Sujet n°19  -  la meilleure marque de peinture ?
    -  par chris87 le 08/01/2015 - 10:08

Bonjour


Old Holland,Blockx,Leroux,Hardling,Marin,Rembrandt...peut on faire un classement qualitatif de ces peintures en fonction de leur pouvoir couvrant   et de la finesse des pigments utilisés  ?


Il s'agit d'utiliser une peinture qui ne  comporte aucun agent de charge mais juste une huile siccative  (lin ou noix de préference) et une charge pigmentaire maximale.


Enfin est ce qu'une peinture "faite maison",avec une simple molette à broyer peut soutenir la comparaison avec la meilleure des marques précitées (tjs en fonction de la finesse pigmentaire et de l'opacité)?



Réponse n° 1
    -  par ChristianVIBERT le 08/01/2015 - 21:28

Bonjour à vous,

Les années 1840, en Angleterre, marquent les débuts de la peinture artistique conditionnée sous forme de tubes souples. Depuis, les matériaux pour artistes peintres ont peu à peu, et de plus en plus, échappé au contrôle des artistes eux-mêmes pour passer entre les mains (ou plutôt les machines) des industriels, même si certains d'entre eux, par exemple Leroux, continuent à œuvrer dans un esprit proche de l'artisanat.
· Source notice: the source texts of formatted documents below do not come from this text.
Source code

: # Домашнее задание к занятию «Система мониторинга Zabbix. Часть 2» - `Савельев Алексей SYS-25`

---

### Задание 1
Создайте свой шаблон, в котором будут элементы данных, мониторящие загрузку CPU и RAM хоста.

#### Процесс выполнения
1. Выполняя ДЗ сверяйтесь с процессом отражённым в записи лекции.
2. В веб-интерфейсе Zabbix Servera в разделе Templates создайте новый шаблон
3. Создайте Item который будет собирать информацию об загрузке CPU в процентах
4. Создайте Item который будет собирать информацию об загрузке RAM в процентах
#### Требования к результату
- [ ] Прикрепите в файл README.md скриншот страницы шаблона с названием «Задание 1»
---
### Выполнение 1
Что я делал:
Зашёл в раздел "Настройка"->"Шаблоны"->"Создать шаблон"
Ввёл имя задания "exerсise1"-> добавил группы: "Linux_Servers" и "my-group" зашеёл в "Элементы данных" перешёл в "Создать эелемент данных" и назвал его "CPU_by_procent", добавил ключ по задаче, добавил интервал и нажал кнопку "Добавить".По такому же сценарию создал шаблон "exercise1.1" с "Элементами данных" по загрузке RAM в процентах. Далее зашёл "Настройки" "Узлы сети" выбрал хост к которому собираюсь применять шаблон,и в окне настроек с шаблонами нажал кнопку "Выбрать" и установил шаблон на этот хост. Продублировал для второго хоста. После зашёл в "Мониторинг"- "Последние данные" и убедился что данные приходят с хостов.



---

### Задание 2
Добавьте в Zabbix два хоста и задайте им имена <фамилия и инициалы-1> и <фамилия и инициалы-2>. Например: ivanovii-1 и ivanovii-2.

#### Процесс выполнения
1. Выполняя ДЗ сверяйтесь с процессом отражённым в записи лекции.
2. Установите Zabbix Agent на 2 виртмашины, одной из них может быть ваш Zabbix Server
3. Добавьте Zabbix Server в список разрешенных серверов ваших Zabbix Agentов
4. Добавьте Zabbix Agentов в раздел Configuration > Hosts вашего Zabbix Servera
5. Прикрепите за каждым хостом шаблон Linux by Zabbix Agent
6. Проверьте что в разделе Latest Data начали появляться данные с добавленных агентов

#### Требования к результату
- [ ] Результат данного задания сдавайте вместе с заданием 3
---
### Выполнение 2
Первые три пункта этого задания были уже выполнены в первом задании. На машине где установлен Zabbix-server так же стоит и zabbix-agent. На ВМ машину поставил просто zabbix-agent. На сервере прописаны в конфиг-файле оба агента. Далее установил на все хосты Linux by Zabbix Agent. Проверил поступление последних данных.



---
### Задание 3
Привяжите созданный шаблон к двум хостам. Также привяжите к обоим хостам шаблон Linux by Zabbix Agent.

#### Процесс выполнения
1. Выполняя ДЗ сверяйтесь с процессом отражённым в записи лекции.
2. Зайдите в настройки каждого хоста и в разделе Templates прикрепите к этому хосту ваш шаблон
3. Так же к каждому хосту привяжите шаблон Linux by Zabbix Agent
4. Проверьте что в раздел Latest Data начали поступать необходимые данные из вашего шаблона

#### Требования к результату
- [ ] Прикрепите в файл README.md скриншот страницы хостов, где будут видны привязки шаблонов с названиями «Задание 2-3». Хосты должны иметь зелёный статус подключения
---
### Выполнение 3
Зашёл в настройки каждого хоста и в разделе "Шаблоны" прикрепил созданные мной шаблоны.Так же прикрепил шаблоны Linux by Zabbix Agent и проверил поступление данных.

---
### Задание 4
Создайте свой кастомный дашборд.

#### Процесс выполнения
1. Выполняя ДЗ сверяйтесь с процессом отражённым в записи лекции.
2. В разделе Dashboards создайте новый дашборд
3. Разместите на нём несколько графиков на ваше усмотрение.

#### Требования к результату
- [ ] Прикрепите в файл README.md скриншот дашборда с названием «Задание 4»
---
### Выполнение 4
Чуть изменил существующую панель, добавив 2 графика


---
Mais est-ce au bénéfice des artistes ou non ? La peinture proposée est-elle, depuis, de meilleure qualité ou non ? Vaste question à laquelle nous allons essayer de répondre de la manière la plus succincte possible.

Il faut tout de suite préciser que les motivations de l'artiste et de l'industriel ne sont pas de même nature. Le premier désire un produit le plus durable et le plus adapté à son travail, cependant au prix d'un effort et d'une perte de temps réduits au minimum. Le second envisage les bénéfices financiers qu'il pourra tirer de sa production. D'un côté, la qualité et la facilité de manipulation sont les critères primordiaux ; de l'autre, l'aspect économique et financier est le moteur de la démarche.

Ces deux points de vue peuvent se rejoindre, l'industriel décidant de produire la meilleure peinture possible de manière à faire pencher le choix de l'artiste pour sa production et à s'assurer sa fidélité ; l'artiste reconnaissant la qualité du produit et acceptant d'en payer le prix eu égard au fait que l'industriel lui facilite grandement le travail. En effet, si, autrefois, les ateliers des Maîtres accueillaient de nombreux apprentis, ce n'était pas a priori seulement pour leur apprendre le Métier, mais avant tout pour qu'ils assument la lourde tâche de préparer les matériaux !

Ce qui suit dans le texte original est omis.